I have a class that looks like this:
public class A {
private B b1 = new B();
private C c = new C();
private B b2;
}
I want to write an ArchUnit test that finds all the fields in class A that are of type B and that are initialized. So in this case, just field 'b1'.
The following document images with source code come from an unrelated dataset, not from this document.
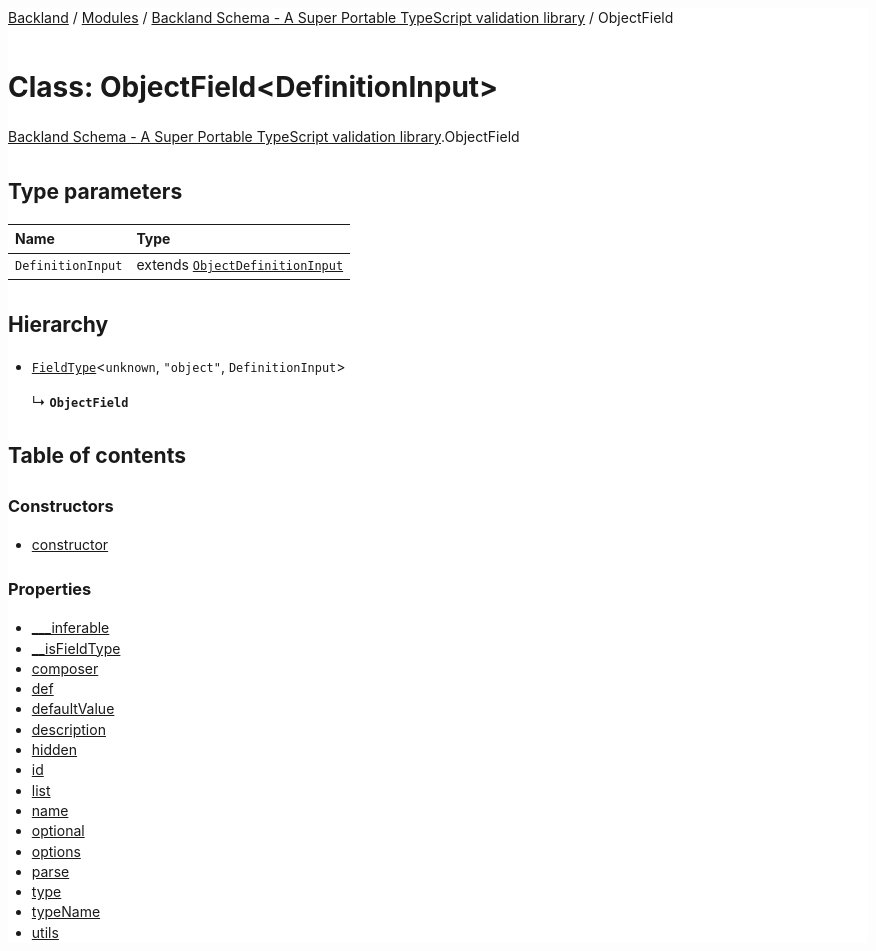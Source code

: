 [Backland](../README.md) / [Modules](../modules.md) / [Backland Schema - A Super Portable TypeScript validation library](../modules/Backland_Schema___A_Super_Portable_TypeScript_validation_library.md) / ObjectField

# Class: ObjectField<DefinitionInput\>

[Backland Schema - A Super Portable TypeScript validation library](../modules/Backland_Schema___A_Super_Portable_TypeScript_validation_library.md).ObjectField

## Type parameters

| Name | Type |
| :------ | :------ |
| `DefinitionInput` | extends [`ObjectDefinitionInput`](../interfaces/Backland_Schema___A_Super_Portable_TypeScript_validation_library.ObjectDefinitionInput.md) |

## Hierarchy

- [`FieldType`](Backland_Schema___A_Super_Portable_TypeScript_validation_library.FieldType.md)<`unknown`, ``"object"``, `DefinitionInput`\>

  ↳ **`ObjectField`**

## Table of contents

### Constructors

- [constructor](Backland_Schema___A_Super_Portable_TypeScript_validation_library.ObjectField.md#constructor)

### Properties

- [\_\_\_inferable](Backland_Schema___A_Super_Portable_TypeScript_validation_library.ObjectField.md#___inferable)
- [\_\_isFieldType](Backland_Schema___A_Super_Portable_TypeScript_validation_library.ObjectField.md#__isfieldtype)
- [composer](Backland_Schema___A_Super_Portable_TypeScript_validation_library.ObjectField.md#composer)
- [def](Backland_Schema___A_Super_Portable_TypeScript_validation_library.ObjectField.md#def)
- [defaultValue](Backland_Schema___A_Super_Portable_TypeScript_validation_library.ObjectField.md#defaultvalue)
- [description](Backland_Schema___A_Super_Portable_TypeScript_validation_library.ObjectField.md#description)
- [hidden](Backland_Schema___A_Super_Portable_TypeScript_validation_library.ObjectField.md#hidden)
- [id](Backland_Schema___A_Super_Portable_TypeScript_validation_library.ObjectField.md#id)
- [list](Backland_Schema___A_Super_Portable_TypeScript_validation_library.ObjectField.md#list)
- [name](Backland_Schema___A_Super_Portable_TypeScript_validation_library.ObjectField.md#name)
- [optional](Backland_Schema___A_Super_Portable_TypeScript_validation_library.ObjectField.md#optional)
- [options](Backland_Schema___A_Super_Portable_TypeScript_validation_library.ObjectField.md#options)
- [parse](Backland_Schema___A_Super_Portable_TypeScript_validation_library.ObjectField.md#parse)
- [type](Backland_Schema___A_Super_Portable_TypeScript_validation_library.ObjectField.md#type)
- [typeName](Backland_Schema___A_Super_Portable_TypeScript_validation_library.ObjectField.md#typename)
- [utils](Backland_Schema___A_Super_Portable_TypeScript_validation_library.ObjectField.md#utils)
I wrote a test like this, but can't finish it. Is this even possible?
@ArchTest
void dontInitialize(JavaClasses classesToTest) {
noFields().that().haveRawType(DescribedPredicate.describe("that is a B object", type -> {
return type.isAssignableTo(B.class);
})).should(new ArchCondition<JavaField>("") {
@Override
public void check(JavaField javaField, ConditionEvents conditionEvents) {
// ???
}
});
}
At the byte code level, field initialization is moved into the constructor.
For your example class A
:
private B b1;
descriptor: LB;
flags: (0x0002) ACC_PRIVATE
private C c;
descriptor: LC;
flags: (0x0002) ACC_PRIVATE
private B b2;
descriptor: LB;
flags: (0x0002) ACC_PRIVATE
public A();
descriptor: ()V
flags: (0x0001) ACC_PUBLIC
Code:
stack=3, locals=1, args_size=1
0: aload_0
1: invokespecial #1 // Method java/lang/Object."<init>":()V
4: aload_0
5: new #7 // class B
8: dup
9: invokespecial #9 // Method B."<init>":()V
12: putfield #10 // Field b1:LB;
15: aload_0
16: new #16 // class C
19: dup
20: invokespecial #18 // Method C."<init>":()V
23: putfield #19 // Field c:LC;
26: return
So you can have an ArchRule
that tests for setting accesses from a constructor, e.g.:
fields().should(be(describe("set in a constructor", field ->
field.getAccessesToSelf().stream().anyMatch(access ->
access.getOwner().isConstructor() &&
access.getAccessType() == JavaFieldAccess.AccessType.SET
)
)));
using the following static imports:
import static com.tngtech.archunit.base.DescribedPredicate.describe;
import static com.tngtech.archunit.lang.conditions.ArchConditions.be;
import static com.tngtech.archunit.lang.syntax.ArchRuleDefinition.fields;
This simple rule can have false negatives when multiple constructors are involved, e.g.
class A {
int i1;
int i2;
A() {
i1 = 0;
}
A(int i2) {
this.i2 = i2;
}
}
but you can probably work out a smarter rule based on this idea.